From scorching heat to flooding rain, extreme weather during June seemed like a daily occurrence in the U.S.
A heat wave baked much of the eastern two-thirds of the country during the month, while storms dumped flooding rains in other places. The wild weather eclipsed records that had stood for more than a century in some places.
Here are some examples.
For nearly two weeks, a relentless heat wave cooked a large swath of the nation from the Plains to the Southeast and Midwest. Triple-digit temperatures, or readings close to that, became commonplace.
In Galveston, Texas, a high temperature of 97 degrees recorded June 19 broke the old record high for the day of 95 degrees set in 1875. That record had stood for 147 years.
Just inland from Galveston, a high temperature of 102 degrees recorded in Houston on June 20 beat the old record high for the day of 101 degrees set in 1902. That record had stood for 120 years.
Memphis, Tennessee, tied its record high for June 17 of 100 degrees. That record was originally established in 1881 – 141 years ago.
Athens, Georgia, tied a 111-year-old record on June 16 when its high temperature reached 100 degrees.
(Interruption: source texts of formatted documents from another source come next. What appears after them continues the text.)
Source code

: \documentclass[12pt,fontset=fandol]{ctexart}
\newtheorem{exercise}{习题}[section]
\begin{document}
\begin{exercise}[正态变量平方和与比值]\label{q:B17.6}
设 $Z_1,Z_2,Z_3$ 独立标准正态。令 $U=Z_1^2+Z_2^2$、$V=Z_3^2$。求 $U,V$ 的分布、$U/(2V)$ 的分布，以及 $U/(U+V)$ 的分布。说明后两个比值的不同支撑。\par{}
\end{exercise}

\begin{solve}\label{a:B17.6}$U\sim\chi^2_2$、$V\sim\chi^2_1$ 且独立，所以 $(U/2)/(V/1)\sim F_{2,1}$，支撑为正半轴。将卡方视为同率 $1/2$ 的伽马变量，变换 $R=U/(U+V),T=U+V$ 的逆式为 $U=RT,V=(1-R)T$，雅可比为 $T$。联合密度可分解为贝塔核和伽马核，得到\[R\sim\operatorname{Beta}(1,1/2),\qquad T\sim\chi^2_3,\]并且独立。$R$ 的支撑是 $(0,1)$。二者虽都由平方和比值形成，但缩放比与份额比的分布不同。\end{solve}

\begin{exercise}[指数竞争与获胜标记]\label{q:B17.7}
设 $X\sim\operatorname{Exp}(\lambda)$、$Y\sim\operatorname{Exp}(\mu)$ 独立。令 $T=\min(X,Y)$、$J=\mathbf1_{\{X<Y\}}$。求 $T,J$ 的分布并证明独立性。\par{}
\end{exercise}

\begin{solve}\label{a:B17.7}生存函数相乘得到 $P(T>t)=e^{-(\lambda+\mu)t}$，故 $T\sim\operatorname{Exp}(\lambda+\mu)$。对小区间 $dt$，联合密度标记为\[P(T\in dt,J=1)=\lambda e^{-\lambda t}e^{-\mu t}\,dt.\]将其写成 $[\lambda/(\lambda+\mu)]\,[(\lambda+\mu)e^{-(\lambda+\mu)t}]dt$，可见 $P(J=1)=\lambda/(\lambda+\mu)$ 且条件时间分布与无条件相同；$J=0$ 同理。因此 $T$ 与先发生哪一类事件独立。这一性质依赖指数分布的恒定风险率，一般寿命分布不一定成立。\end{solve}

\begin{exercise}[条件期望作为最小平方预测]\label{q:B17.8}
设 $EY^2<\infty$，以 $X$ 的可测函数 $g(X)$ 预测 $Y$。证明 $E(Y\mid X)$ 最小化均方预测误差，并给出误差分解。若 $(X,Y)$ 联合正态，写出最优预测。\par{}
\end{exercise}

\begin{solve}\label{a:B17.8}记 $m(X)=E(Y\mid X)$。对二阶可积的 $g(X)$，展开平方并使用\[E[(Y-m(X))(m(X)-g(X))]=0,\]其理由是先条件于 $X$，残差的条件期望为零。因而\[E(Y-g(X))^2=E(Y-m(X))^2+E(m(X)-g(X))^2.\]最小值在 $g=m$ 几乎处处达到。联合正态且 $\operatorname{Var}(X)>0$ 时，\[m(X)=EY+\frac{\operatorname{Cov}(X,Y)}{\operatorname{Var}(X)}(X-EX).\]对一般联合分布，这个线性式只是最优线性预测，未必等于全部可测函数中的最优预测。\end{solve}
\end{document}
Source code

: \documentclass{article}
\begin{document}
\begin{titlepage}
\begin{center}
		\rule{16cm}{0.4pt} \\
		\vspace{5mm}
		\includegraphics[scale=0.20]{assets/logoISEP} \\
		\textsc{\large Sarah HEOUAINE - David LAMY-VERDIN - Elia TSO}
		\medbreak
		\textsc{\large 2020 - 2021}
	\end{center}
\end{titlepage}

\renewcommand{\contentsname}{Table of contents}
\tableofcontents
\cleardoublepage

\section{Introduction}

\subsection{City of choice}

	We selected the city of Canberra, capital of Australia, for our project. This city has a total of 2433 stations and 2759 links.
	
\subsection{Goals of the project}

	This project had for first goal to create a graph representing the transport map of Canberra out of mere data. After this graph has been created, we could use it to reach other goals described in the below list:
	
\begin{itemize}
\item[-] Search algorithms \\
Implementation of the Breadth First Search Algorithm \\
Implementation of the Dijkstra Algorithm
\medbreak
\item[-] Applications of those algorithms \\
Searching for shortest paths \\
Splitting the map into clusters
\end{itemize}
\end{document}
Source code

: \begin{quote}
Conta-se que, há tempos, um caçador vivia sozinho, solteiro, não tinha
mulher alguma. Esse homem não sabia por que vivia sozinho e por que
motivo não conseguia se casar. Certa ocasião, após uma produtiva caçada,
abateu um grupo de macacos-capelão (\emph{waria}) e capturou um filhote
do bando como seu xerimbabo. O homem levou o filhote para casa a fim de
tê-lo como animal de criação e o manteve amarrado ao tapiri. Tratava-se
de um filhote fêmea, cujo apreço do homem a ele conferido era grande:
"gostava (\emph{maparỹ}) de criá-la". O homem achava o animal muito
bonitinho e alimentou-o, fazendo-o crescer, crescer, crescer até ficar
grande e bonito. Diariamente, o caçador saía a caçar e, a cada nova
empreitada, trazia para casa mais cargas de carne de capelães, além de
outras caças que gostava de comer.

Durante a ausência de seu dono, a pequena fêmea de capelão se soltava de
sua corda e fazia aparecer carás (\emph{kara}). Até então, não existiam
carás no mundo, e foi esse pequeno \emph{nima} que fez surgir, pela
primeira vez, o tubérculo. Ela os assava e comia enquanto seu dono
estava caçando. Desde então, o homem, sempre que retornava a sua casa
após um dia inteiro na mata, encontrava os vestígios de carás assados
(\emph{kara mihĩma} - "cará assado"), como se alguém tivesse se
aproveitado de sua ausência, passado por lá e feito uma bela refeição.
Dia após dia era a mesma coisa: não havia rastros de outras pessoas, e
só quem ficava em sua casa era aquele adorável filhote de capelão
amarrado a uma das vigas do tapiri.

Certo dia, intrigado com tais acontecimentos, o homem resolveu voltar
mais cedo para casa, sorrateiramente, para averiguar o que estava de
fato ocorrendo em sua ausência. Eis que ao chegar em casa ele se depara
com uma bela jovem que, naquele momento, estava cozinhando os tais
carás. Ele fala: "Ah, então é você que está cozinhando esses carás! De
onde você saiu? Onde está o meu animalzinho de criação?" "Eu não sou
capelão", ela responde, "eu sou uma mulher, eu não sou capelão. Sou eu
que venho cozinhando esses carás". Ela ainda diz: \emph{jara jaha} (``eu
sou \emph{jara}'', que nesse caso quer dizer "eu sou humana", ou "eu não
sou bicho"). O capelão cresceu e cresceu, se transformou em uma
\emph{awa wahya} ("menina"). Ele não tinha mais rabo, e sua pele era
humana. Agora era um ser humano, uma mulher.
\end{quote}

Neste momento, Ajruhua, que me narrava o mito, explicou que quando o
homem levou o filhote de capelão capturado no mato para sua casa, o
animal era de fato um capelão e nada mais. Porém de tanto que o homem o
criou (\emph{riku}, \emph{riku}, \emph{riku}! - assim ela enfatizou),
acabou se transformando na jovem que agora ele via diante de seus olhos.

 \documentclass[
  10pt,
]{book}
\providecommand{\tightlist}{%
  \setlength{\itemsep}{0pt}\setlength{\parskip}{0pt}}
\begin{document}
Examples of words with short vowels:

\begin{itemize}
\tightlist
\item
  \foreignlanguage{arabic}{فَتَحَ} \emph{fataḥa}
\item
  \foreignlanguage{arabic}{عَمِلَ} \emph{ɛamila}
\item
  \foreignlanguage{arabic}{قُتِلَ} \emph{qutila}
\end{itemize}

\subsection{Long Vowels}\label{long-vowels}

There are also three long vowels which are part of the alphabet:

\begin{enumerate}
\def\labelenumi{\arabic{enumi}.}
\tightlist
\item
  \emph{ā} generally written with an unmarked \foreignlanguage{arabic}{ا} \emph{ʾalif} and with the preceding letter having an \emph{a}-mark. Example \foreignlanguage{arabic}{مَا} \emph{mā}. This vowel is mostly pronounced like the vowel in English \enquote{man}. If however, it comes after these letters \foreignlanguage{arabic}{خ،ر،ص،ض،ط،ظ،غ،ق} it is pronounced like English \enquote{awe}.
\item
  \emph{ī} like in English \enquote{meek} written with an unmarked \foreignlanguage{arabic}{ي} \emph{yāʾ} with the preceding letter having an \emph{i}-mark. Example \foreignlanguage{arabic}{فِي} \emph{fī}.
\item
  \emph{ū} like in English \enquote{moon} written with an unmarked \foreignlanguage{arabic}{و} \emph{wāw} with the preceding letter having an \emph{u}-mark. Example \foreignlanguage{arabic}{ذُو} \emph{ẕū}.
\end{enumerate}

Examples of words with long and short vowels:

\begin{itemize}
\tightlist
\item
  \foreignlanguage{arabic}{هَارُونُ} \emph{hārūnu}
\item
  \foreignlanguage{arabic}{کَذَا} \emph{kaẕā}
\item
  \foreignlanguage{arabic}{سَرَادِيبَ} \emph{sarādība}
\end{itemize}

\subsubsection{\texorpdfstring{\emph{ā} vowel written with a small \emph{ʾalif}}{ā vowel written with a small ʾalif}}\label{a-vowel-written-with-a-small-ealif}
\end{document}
The high temperature in Austin, Texas, hit 100 degrees or higher 21 times during the month, setting a record for the number of triple-digit days in Texas’ capital city in June.
According to the National Weather Service, 12 of those days happened in a row.
Just a little more than 2 inches of rain fell in Moline, Illinois, on June 25, shattering the old daily rainfall record of 1.74 inches set in 1877 – 145 years ago.
Tampa, Florida; Fort Smith, Arkansas; Birmingham, Alabama; and Albany, Georgia, all broke daily rainfall records that had stood for more than 120 years.
Birmingham’s record-breaking rain happened on June 8, when 6.97 inches of rain was recorded. That beat the old daily rainfall record of 2.15 inches in 1900 by nearly 5 inches.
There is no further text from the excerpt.